_YOUR GOAL_
What is needed is a faithful transcription of all the data below, pictures excluded.

___ INFORMATION PROVIDED ___

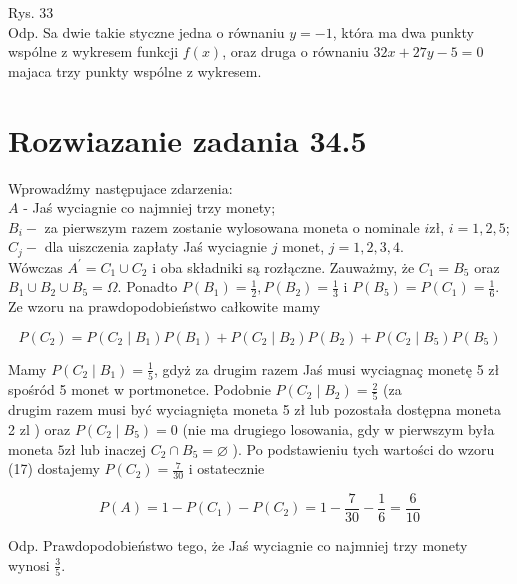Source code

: \documentclass[10pt]{article}
\begin{document}
Rys. 33\\
Odp. Sa dwie takie styczne jedna o równaniu $y=-1$, która ma dwa punkty wspólne z wykresem funkcji $f(x)$, oraz druga o równaniu $32 x+27 y-5=0$ majaca trzy punkty wspólne z wykresem.

\section*{Rozwiazanie zadania 34.5}
Wprowadźmy następujace zdarzenia:\\
$A$ - Jaś wyciagnie co najmniej trzy monety;\\
$B_{i}-$ za pierwszym razem zostanie wylosowana moneta o nominale $i \mathrm{zł}$, $i=1,2,5$;\\
$C_{j}-$ dla uiszczenia zapłaty Jaś wyciagnie $j$ monet, $j=1,2,3,4$.\\
Wówczas $A^{\prime}=C_{1} \cup C_{2}$ i oba składniki są rozłączne. Zauważmy, że $C_{1}=B_{5}$ oraz $B_{1} \cup B_{2} \cup B_{5}=\Omega$. Ponadto $P\left(B_{1}\right)=\frac{1}{2}, P\left(B_{2}\right)=\frac{1}{3}$ i $P\left(B_{5}\right)=P\left(C_{1}\right)=\frac{1}{6}$. Ze wzoru na prawdopodobieństwo całkowite mamy

$$
P\left(C_{2}\right)=P\left(C_{2} \mid B_{1}\right) P\left(B_{1}\right)+P\left(C_{2} \mid B_{2}\right) P\left(B_{2}\right)+P\left(C_{2} \mid B_{5}\right) P\left(B_{5}\right)
$$

Mamy $P\left(C_{2} \mid B_{1}\right)=\frac{1}{5}$, gdyż za drugim razem Jaś musi wyciagnaç monetę 5 zł spośród 5 monet w portmonetce. Podobnie $P\left(C_{2} \mid B_{2}\right)=\frac{2}{5}$ (za\\
drugim razem musi być wyciagnięta moneta 5 zł lub pozostała dostępna moneta 2 zl ) oraz $P\left(C_{2} \mid B_{5}\right)=0$ (nie ma drugiego losowania, gdy w pierwszym była moneta $5 \mathrm{zł}$ lub inaczej $C_{2} \cap B_{5}=\varnothing$ ). Po podstawieniu tych wartości do wzoru (17) dostajemy $P\left(C_{2}\right)=\frac{7}{30}$ i ostatecznie

$$
P(A)=1-P\left(C_{1}\right)-P\left(C_{2}\right)=1-\frac{7}{30}-\frac{1}{6}=\frac{6}{10}
$$

Odp. Prawdopodobieństwo tego, że Jaś wyciagnie co najmniej trzy monety wynosi $\frac{3}{5}$.
\end{document}
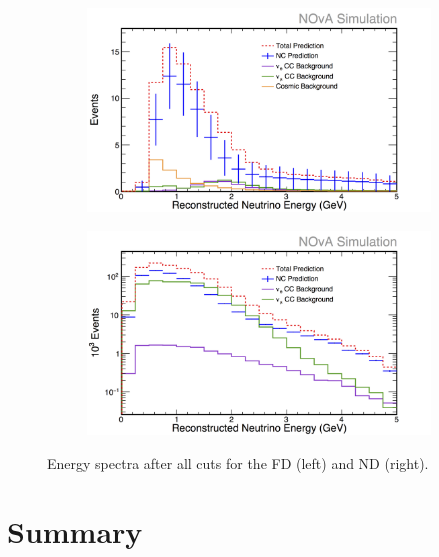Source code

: \begin{figure}[h]
  \centering
  \begin{subfigure}{.48\textwidth}
    \centering
    \includegraphics[width=1\linewidth]{figures/RecoE6FD.png}
  \end{subfigure}
  \begin{subfigure}{.48\textwidth}
    \centering
    \includegraphics[width=1\linewidth]{figures/RecoE6ND.png}
  \end{subfigure}
  \caption[Energy Spectra After All Cuts]{Energy spectra after all cuts for the FD (left) and ND (right).}
  \label{fig:Sel}
\end{figure}

\section{Summary}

___

_FINISHED EXERCISE_
Source code

: \documentclass[10pt]{article}
\begin{document}
Rys. 33\\
Odp. Sa dwie takie styczne jedna o równaniu $y=-1$, która ma dwa punkty wspólne z wykresem funkcji $f(x)$, oraz druga o równaniu $32 x+27 y-5=0$ majaca trzy punkty wspólne z wykresem.

\section*{Rozwiazanie zadania 34.5}
Wprowadźmy następujace zdarzenia:\\
$A$ - Jaś wyciagnie co najmniej trzy monety;\\
$B_{i}-$ za pierwszym razem zostanie wylosowana moneta o nominale $i \mathrm{zł}$, $i=1,2,5$;\\
$C_{j}-$ dla uiszczenia zapłaty Jaś wyciagnie $j$ monet, $j=1,2,3,4$.\\
Wówczas $A^{\prime}=C_{1} \cup C_{2}$ i oba składniki są rozłączne. Zauważmy, że $C_{1}=B_{5}$ oraz $B_{1} \cup B_{2} \cup B_{5}=\Omega$. Ponadto $P\left(B_{1}\right)=\frac{1}{2}, P\left(B_{2}\right)=\frac{1}{3}$ i $P\left(B_{5}\right)=P\left(C_{1}\right)=\frac{1}{6}$. Ze wzoru na prawdopodobieństwo całkowite mamy

$$
P\left(C_{2}\right)=P\left(C_{2} \mid B_{1}\right) P\left(B_{1}\right)+P\left(C_{2} \mid B_{2}\right) P\left(B_{2}\right)+P\left(C_{2} \mid B_{5}\right) P\left(B_{5}\right)
$$

Mamy $P\left(C_{2} \mid B_{1}\right)=\frac{1}{5}$, gdyż za drugim razem Jaś musi wyciagnaç monetę 5 zł spośród 5 monet w portmonetce. Podobnie $P\left(C_{2} \mid B_{2}\right)=\frac{2}{5}$ (za\\
drugim razem musi być wyciagnięta moneta 5 zł lub pozostała dostępna moneta 2 zl ) oraz $P\left(C_{2} \mid B_{5}\right)=0$ (nie ma drugiego losowania, gdy w pierwszym była moneta $5 \mathrm{zł}$ lub inaczej $C_{2} \cap B_{5}=\varnothing$ ). Po podstawieniu tych wartości do wzoru (17) dostajemy $P\left(C_{2}\right)=\frac{7}{30}$ i ostatecznie

$$
P(A)=1-P\left(C_{1}\right)-P\left(C_{2}\right)=1-\frac{7}{30}-\frac{1}{6}=\frac{6}{10}
$$

Odp. Prawdopodobieństwo tego, że Jaś wyciagnie co najmniej trzy monety wynosi $\frac{3}{5}$.
\end{document}
Source code

: \begin{figure}[h]
  \centering
  \begin{subfigure}{.48\textwidth}
    \centering
    \includegraphics[width=1\linewidth]{figures/RecoE6FD.png}
  \end{subfigure}
  \begin{subfigure}{.48\textwidth}
    \centering
    \includegraphics[width=1\linewidth]{figures/RecoE6ND.png}
  \end{subfigure}
  \caption[Energy Spectra After All Cuts]{Energy spectra after all cuts for the FD (left) and ND (right).}
  \label{fig:Sel}
\end{figure}

\section{Summary}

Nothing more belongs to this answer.